Origins

Founding Fathers

Tufts and the Universalist Tradition

By David Reich, A70

A stained glass window in Goddard Chapel depicts St. Paul, one of Christ's apostles, whose conversion to Christianity and subsequent preaching inspired the early Universalist Hosea Ballou.

Writing in the 1970s, Tufts history professor Russell E. Miller asserted that the University's founding and its nurturing for many years by the Universalist religious denomination had long been "forgotten or were never known."

I suspect Professor Miller--a Universalist himself and author of a two-volume history of the denomination, as well as Light on the Hill, a history of Tufts-was overstating his case for dramatic effect. When I entered Tufts as a freshman in 1966, not only did publications like the college catalogue mention the Universalists, but the denomination still had an official, if dwindling, presence on campus in the form of Crane Theological School (which closed its doors in 1968, after a 99-year run). Still, I think Miller had a point. Even if the Universalist name was known to some on campus, it's my guess that many Tufts undergraduates knew as much about Universalism as I did--which is to say, nearly nothing.

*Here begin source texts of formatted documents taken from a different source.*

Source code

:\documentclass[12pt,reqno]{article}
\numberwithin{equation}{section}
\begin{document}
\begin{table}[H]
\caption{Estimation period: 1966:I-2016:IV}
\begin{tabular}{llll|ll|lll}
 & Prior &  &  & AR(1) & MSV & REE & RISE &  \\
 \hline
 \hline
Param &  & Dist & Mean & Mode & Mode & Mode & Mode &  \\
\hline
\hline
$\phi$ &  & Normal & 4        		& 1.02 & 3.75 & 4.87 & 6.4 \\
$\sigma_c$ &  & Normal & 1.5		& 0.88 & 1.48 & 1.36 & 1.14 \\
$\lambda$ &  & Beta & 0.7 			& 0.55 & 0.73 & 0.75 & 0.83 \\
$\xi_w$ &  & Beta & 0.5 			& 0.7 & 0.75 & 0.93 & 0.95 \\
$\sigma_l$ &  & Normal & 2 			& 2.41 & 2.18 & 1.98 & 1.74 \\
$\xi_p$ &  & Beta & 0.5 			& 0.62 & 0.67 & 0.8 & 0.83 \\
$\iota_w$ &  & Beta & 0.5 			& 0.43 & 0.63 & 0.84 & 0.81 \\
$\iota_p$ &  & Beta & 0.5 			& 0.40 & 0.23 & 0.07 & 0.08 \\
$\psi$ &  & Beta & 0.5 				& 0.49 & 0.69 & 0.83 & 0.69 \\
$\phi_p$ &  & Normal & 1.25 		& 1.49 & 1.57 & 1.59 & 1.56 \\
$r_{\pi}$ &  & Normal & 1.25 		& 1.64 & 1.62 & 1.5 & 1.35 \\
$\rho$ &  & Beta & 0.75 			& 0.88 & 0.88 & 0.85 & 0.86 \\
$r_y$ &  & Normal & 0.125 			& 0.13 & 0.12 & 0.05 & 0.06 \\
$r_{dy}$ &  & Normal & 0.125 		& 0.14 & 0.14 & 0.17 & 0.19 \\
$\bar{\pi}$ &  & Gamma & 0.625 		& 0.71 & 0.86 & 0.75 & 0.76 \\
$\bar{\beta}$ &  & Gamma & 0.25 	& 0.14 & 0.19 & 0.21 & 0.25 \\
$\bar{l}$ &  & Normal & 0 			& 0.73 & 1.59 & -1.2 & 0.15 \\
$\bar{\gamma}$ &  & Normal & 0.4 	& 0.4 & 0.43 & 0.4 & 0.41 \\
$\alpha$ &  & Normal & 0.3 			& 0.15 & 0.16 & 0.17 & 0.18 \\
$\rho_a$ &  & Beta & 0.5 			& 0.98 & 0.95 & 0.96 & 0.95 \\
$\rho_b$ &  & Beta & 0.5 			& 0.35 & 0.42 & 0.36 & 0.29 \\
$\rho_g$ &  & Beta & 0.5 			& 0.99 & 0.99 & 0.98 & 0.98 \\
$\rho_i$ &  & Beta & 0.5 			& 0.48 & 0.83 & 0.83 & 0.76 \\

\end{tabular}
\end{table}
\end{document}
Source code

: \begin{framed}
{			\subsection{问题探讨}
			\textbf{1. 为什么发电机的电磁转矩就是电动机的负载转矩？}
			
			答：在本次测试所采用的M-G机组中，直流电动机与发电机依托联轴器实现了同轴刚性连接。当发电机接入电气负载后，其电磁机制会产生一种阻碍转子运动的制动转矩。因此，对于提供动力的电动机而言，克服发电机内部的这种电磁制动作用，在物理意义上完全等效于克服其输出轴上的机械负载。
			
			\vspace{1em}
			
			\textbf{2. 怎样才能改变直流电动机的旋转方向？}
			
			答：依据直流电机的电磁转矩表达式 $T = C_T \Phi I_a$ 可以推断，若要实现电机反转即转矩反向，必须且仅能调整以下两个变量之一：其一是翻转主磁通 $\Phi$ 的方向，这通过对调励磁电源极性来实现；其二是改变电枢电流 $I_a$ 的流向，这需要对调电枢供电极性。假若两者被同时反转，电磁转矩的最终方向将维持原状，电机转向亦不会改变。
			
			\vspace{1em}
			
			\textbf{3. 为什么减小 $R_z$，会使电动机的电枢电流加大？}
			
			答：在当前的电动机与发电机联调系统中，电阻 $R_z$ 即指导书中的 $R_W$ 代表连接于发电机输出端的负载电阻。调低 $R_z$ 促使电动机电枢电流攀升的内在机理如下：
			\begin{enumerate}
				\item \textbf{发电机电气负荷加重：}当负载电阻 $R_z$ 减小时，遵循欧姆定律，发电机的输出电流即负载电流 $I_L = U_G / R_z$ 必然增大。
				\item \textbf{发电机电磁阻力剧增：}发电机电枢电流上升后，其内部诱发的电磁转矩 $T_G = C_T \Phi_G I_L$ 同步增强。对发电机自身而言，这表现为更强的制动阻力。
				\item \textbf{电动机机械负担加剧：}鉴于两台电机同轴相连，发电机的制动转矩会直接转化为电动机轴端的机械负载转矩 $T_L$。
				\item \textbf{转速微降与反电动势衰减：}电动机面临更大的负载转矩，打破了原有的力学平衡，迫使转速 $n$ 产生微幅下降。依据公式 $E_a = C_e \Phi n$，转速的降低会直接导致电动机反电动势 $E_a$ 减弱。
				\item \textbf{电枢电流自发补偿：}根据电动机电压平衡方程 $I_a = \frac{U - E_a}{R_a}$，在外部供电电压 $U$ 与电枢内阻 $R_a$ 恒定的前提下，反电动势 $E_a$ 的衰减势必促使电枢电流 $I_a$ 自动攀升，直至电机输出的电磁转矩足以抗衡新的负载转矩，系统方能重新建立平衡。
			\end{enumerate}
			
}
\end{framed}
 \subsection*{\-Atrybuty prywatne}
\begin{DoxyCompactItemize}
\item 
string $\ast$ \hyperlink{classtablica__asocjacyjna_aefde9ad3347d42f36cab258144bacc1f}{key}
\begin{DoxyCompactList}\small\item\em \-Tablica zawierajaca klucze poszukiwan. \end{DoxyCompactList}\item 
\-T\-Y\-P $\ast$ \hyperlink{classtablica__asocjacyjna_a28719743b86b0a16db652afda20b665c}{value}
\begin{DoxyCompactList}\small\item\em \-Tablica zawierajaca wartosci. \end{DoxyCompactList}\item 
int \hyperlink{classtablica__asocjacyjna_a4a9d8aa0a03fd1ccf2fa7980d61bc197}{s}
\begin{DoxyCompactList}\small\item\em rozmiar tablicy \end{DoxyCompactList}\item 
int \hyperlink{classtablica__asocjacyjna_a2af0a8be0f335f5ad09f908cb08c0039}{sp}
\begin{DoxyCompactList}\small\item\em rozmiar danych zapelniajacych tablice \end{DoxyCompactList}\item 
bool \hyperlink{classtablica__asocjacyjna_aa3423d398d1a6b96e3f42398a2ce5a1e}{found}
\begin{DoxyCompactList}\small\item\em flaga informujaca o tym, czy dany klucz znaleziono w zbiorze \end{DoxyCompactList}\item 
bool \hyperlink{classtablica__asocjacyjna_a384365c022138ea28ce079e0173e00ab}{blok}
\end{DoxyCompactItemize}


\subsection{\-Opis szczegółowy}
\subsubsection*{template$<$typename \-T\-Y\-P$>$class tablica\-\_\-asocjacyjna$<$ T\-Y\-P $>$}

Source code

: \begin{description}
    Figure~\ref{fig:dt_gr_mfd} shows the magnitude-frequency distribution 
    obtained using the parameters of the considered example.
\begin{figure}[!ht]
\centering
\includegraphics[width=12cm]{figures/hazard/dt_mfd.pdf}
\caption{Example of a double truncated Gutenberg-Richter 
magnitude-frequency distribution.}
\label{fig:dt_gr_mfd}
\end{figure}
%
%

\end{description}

In my view, insofar as I had one, the Universalists were a high-minded bunch, connected with old money, Beacon Hill men's clubs and New England transcendentalism. Of course, I had them mixed up with their more patrician cousins the Unitarians, with whom they had teamed up in 1961 to form the Unitarian Universalist (UU) religious denomination, known today for its ultra liberal theology and social activism. While the 19th-century Unitarian church boasted members such as John and John Quincy Adams, famous Universalists were usually people of more modest station, like Clara Barton and Horace Greeley.

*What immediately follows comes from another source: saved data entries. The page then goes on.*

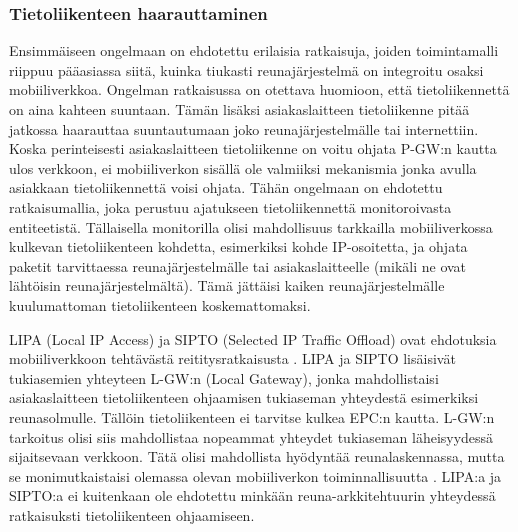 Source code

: \subsubsection*{Tietoliikenteen haarauttaminen}
Ensimmäiseen ongelmaan on ehdotettu erilaisia ratkaisuja, joiden toimintamalli riippuu pääasiassa siitä, kuinka tiukasti reunajärjestelmä on integroitu osaksi mobiiliverkkoa.
Ongelman ratkaisussa on otettava huomioon, että tietoliikennettä on aina kahteen suuntaan. Tämän lisäksi asiakaslaitteen tietoliikenne pitää jatkossa haarauttaa suuntautumaan joko reunajärjestelmälle tai internettiin. 
Koska perinteisesti asiakaslaitteen tietoliikenne on voitu ohjata P-GW:n kautta ulos verkkoon, ei mobiiliverkon sisällä ole valmiiksi mekanismia jonka avulla asiakkaan tietoliikennettä voisi ohjata.
Tähän ongelmaan on ehdotettu ratkaisumallia, joka perustuu ajatukseen tietoliikennettä monitoroivasta entiteetistä.
Tällaisella monitorilla olisi mahdollisuus tarkkailla mobiiliverkossa kulkevan tietoliikenteen kohdetta, esimerkiksi kohde IP-osoitetta, ja ohjata paketit tarvittaessa reunajärjestelmälle tai asiakaslaitteelle (mikäli ne ovat lähtöisin reunajärjestelmältä).
Tämä jättäisi kaiken reunajärjestelmälle kuulumattoman tietoliikenteen koskemattomaksi.

LIPA (Local IP Access) ja SIPTO (Selected IP Traffic Offload) ovat ehdotuksia mobiiliverkkoon tehtävästä reititysratkaisusta \cite{samdanis2012traffic}.
LIPA ja SIPTO lisäisivät tukiasemien yhteyteen L-GW:n (Local Gateway), jonka mahdollistaisi asiakaslaitteen tietoliikenteen ohjaamisen tukiaseman yhteydestä esimerkiksi reunasolmulle. 
Tällöin tietoliikenteen ei tarvitse kulkea EPC:n kautta. 
L-GW:n tarkoitus olisi siis mahdollistaa nopeammat yhteydet tukiaseman läheisyydessä sijaitsevaan verkkoon. Tätä olisi mahdollista hyödyntää reunalaskennassa, mutta se monimutkaistaisi olemassa olevan mobiiliverkon toiminnallisuutta \cite{cho2014smore}.
LIPA:a ja SIPTO:a ei kuitenkaan ole ehdotettu minkään reuna-arkkitehtuurin yhteydessä ratkaisuksti tietoliikenteen ohjaamiseen. 

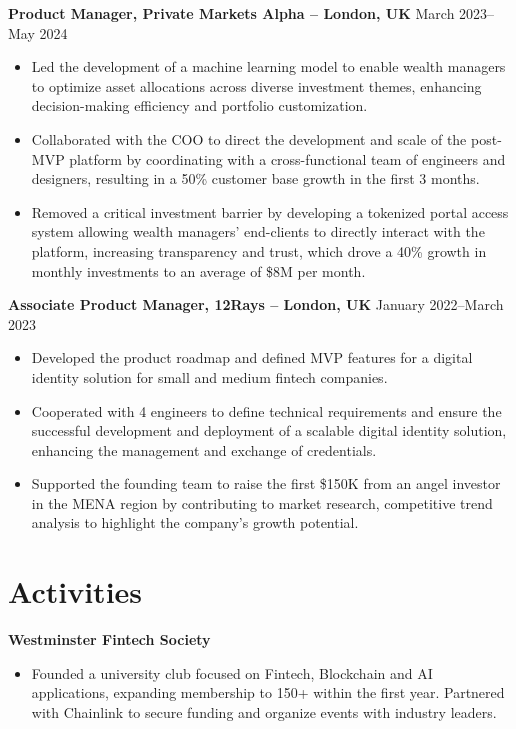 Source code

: \documentclass{article}
\begin{document}
\textbf{Product Manager, Private Markets Alpha -- London, UK} \hfill March 2023--May 2024
\begin{itemize}[leftmargin=*,noitemsep,topsep=0pt]
    \item Led the development of a machine learning model to enable wealth managers to optimize asset allocations across diverse investment themes, enhancing decision-making efficiency and portfolio customization.
    \item Collaborated with the COO to direct the development and scale of the post-MVP platform by coordinating with a cross-functional team of engineers and designers, resulting in a 50\% customer base growth in the first 3 months.
    \item Removed a critical investment barrier by developing a tokenized portal access system allowing wealth managers' end-clients to directly interact with the platform, increasing transparency and trust, which drove a 40\% growth in monthly investments to an average of \$8M per month.
\end{itemize}

\textbf{Associate Product Manager, 12Rays -- London, UK} \hfill January 2022--March 2023
\begin{itemize}[leftmargin=*,noitemsep,topsep=0pt]
    \item Developed the product roadmap and defined MVP features for a digital identity solution for small and medium fintech companies.
    \item Cooperated with 4 engineers to define technical requirements and ensure the successful development and deployment of a scalable digital identity solution, enhancing the management and exchange of credentials.
    \item Supported the founding team to raise the first \$150K from an angel investor in the MENA region by contributing to market research, competitive trend analysis to highlight the company's growth potential.
\end{itemize}

\section*{Activities}
\textbf{Westminster Fintech Society}
\begin{itemize}[leftmargin=*,noitemsep,topsep=0pt]
    \item Founded a university club focused on Fintech, Blockchain and AI applications, expanding membership to 150+ within the first year. Partnered with Chainlink to secure funding and organize events with industry leaders.
\end{itemize}
\end{document}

In the long run, I learned to distinguish the two groups. I spent most of the 1990s as editor of the World (now the UU World), the group's national magazine. By the time I was through, I knew more than I had ever dreamed I would about the Universalists, which in turn gave me some insight into why they founded Tufts and how their influence shaped the institution.

The theological term universalism denotes the belief that God, being infinitely good and loving, would not condemn humanity to infinite torture in the afterlife. It means, in other words, universal salvation-or "no hell," as the Universalists pithily expressed it in their best-remembered 19th-century slogan.

Hosea Ballou

The Universalist idea has been around since the birth of Christianity, or so argued Tufts founding president and Universalist minister Hosea Ballou 2d in his scholarly treatise The Ancient History of Universalism. Indeed, Ballou maintained tained that until the third century, all Christians were Universalists. The belief in eternal damnation for the wicked gained currency not long after that, for by the fifth century, according to Ballou, Universalist theology was sufficiently unpopular, at least with the church authorities, to be declared a heresy.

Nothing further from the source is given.